To be blunt, the Internet is a suit’s wet dream—a “machine” that chronicles potential customers’ quirks and penchants more faithfully and less intrusively than George Orwell would have ever imagined. The data collected from search histories and site views helps to inform pivotal decisions in the conduct of modern commerce, decisions that are far beyond my understanding. But just as often as this data can be used to stock shelves and pursue elusive age brackets, it can also give us mere peons a glimpse of what our neighbors are tuning into and, in that respect, a small piece of 2010’s Zeitgeist.

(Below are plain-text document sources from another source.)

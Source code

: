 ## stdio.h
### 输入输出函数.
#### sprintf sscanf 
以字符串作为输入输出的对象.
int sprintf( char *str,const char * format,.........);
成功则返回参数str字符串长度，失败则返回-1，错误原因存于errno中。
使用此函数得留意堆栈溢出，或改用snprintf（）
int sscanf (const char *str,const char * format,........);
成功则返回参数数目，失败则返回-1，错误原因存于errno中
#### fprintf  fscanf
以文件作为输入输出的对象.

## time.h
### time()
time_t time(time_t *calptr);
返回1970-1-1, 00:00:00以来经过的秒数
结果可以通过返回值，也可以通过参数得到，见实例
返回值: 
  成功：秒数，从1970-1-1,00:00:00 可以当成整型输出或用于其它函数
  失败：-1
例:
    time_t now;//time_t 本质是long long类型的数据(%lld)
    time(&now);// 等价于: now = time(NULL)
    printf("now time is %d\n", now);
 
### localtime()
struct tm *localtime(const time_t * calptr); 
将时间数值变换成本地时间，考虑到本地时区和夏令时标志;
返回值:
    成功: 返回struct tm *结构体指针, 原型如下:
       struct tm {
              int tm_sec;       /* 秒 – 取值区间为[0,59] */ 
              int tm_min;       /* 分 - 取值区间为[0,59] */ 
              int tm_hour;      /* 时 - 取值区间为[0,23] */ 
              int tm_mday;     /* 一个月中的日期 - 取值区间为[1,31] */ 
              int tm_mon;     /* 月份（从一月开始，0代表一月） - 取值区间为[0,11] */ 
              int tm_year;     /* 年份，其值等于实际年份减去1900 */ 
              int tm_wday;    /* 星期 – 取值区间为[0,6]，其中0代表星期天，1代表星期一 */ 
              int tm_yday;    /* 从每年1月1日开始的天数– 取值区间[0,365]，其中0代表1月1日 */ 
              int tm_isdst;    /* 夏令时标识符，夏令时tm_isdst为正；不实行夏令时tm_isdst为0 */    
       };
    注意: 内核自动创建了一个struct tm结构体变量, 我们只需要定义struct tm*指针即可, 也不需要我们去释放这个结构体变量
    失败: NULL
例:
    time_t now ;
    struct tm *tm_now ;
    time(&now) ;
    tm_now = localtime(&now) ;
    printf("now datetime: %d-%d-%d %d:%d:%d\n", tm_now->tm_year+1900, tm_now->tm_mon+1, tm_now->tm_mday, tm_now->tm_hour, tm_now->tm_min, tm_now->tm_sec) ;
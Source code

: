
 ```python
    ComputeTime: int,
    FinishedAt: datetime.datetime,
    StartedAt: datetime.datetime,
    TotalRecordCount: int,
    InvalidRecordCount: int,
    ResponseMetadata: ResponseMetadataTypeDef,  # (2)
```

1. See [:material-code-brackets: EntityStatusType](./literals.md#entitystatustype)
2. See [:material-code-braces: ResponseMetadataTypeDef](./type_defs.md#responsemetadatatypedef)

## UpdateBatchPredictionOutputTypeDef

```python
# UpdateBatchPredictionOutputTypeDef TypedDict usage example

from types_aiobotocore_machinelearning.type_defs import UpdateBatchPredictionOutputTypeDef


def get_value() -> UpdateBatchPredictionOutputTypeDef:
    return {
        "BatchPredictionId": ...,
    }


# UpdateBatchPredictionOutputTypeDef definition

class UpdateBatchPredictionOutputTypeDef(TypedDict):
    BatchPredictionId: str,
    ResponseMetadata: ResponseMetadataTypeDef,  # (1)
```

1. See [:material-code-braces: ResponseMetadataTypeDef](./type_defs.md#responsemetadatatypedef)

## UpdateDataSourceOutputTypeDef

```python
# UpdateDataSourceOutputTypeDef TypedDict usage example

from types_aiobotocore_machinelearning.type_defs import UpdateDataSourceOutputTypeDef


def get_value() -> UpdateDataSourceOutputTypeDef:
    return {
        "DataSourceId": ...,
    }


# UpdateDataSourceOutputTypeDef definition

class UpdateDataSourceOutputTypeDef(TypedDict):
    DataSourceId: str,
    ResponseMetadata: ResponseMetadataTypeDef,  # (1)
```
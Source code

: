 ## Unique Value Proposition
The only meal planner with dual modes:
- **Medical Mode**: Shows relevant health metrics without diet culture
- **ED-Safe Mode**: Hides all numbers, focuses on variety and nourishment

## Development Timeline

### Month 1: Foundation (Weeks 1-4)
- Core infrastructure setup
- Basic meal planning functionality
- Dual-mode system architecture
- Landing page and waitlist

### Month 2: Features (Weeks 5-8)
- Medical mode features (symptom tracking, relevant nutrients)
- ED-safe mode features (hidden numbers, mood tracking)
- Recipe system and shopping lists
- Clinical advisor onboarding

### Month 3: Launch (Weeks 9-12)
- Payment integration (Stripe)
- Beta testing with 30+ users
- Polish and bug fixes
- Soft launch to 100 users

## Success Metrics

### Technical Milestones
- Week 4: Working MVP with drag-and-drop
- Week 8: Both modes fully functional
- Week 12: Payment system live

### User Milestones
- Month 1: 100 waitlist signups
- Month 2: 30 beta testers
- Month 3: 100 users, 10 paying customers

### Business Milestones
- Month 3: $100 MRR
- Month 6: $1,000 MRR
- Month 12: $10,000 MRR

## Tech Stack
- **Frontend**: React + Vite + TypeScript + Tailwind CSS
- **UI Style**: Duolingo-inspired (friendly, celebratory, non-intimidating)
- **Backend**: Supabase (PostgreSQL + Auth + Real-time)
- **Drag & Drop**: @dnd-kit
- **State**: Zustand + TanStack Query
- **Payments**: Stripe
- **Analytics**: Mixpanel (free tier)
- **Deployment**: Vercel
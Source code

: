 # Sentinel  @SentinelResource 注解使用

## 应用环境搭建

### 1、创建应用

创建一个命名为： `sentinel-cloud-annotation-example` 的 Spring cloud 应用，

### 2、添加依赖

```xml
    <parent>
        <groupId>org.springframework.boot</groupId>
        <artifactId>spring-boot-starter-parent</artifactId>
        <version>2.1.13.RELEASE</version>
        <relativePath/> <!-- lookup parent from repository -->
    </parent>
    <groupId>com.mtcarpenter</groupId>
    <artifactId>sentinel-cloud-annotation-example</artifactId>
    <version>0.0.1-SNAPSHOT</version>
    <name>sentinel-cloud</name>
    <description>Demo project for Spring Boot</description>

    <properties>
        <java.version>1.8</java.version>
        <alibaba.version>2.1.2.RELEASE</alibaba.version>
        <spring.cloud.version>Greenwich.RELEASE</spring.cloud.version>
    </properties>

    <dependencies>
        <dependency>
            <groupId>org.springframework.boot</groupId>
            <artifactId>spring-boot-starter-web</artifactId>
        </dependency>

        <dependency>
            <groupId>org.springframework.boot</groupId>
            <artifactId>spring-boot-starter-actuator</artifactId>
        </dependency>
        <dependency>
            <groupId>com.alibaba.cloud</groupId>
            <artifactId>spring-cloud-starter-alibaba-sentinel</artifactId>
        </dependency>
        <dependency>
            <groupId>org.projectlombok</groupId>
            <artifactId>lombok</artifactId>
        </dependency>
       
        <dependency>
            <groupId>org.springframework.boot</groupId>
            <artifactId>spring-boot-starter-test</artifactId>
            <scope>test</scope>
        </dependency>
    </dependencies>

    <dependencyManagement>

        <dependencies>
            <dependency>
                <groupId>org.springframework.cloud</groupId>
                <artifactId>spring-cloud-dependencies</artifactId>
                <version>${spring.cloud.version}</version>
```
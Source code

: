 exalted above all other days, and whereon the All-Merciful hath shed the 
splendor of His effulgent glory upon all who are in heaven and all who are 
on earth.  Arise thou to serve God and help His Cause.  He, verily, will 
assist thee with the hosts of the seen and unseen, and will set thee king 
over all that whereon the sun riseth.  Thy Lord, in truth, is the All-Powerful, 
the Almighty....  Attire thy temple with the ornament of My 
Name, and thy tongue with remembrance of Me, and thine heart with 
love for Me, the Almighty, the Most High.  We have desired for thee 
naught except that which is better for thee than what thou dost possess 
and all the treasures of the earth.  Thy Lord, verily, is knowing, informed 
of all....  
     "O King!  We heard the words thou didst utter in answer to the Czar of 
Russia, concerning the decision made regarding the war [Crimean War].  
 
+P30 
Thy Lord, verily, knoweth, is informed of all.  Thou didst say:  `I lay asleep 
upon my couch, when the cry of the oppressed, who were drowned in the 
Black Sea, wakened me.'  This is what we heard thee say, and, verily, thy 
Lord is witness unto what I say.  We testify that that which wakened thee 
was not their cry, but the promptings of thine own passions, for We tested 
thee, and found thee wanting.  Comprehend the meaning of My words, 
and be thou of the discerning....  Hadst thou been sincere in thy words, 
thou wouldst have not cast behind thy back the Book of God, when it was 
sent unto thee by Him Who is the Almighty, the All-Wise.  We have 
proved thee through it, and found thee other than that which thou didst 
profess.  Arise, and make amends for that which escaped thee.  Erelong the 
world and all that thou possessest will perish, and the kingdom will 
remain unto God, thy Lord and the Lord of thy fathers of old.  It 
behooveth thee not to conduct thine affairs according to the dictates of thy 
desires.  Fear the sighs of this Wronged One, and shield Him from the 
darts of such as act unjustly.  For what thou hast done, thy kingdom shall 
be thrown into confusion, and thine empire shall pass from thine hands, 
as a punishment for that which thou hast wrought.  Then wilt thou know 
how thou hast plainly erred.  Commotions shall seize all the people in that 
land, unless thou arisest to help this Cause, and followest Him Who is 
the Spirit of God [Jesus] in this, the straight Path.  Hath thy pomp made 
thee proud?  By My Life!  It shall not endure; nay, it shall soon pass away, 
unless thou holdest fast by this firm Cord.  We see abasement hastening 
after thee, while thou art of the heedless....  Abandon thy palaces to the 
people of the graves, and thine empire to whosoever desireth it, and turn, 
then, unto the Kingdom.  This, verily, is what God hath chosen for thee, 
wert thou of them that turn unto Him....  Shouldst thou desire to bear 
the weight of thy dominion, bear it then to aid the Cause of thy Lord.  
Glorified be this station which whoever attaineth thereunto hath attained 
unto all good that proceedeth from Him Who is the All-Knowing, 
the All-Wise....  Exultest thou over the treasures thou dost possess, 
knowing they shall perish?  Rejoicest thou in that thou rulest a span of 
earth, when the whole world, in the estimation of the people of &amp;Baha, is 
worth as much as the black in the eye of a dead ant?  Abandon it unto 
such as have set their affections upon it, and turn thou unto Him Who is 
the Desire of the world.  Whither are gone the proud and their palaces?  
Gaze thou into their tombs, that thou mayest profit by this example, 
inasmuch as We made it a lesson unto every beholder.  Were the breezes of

Add This is a widely employed bookmarking and sharing service. Recently they calculated their 2010 most shared stories and coming in at #4 is a British soldier’s now legendary long shot (with no pun intended lest it detract from an event that must have only been possible with talent, judgment and years of training).
In November 2009 in the Helmand Province of Afghanistan, Craig Harrison, a British sniper and a corporal of horse in the British Army’s Household Cavalry (the equivalent of a sergeant in the American military), shattered the combat zone shooting world record by taking out two Taliban soldiers. He “got the drop” on his enemies from more than a mile and a half away—a distance so great, experts postulate the insurgents wouldn’t have even heard the shots.
Measured courtesy of GPS technology, Harrison killed the two insurgents from an almost inconceivable distance of 8,120 feet (1.54 miles). To give you some perspective on this, that’s like shooting someone in Battery Park from the Statue of Liberty. The shot surpasses the previous record held by Canadian Army Cpl. Rob Furlong, who gunned down an al Qaeda terrorist from 7,972 feet back in 2002. And the device that made it all possible? An Accuracy International L11583 long-range rifle.
Harrison recounted the event to the Times of London earlier this year.
“The first round hit a machine-gunner in the stomach and killed him outright. “The second insurgent grabbed the weapon and turned as my second shot hit him in the side. He went down, too.”
Harrison himself credited ideal weather conditions as the greatest contributing force to his flawless shot.
John Plaster, a retired US Army sniper instructor and author of The Ultimate Sniper praised Harrison’s unfailing precision. “When you are shooting that far, if you miss by a hair, you miss by a mile. That is about as precise as any marksmen on the planet could shoot.” He also commented on the fact that those two Taliban soldiers never heard a thing. “At a distance like that they cannot even see anyone and they would not even hear the muzzle report.”
In the weeks after his record shot, Harrison received a minor gunshot wound and broke his arms when his vehicle hit a roadside bomb and was returned home to England.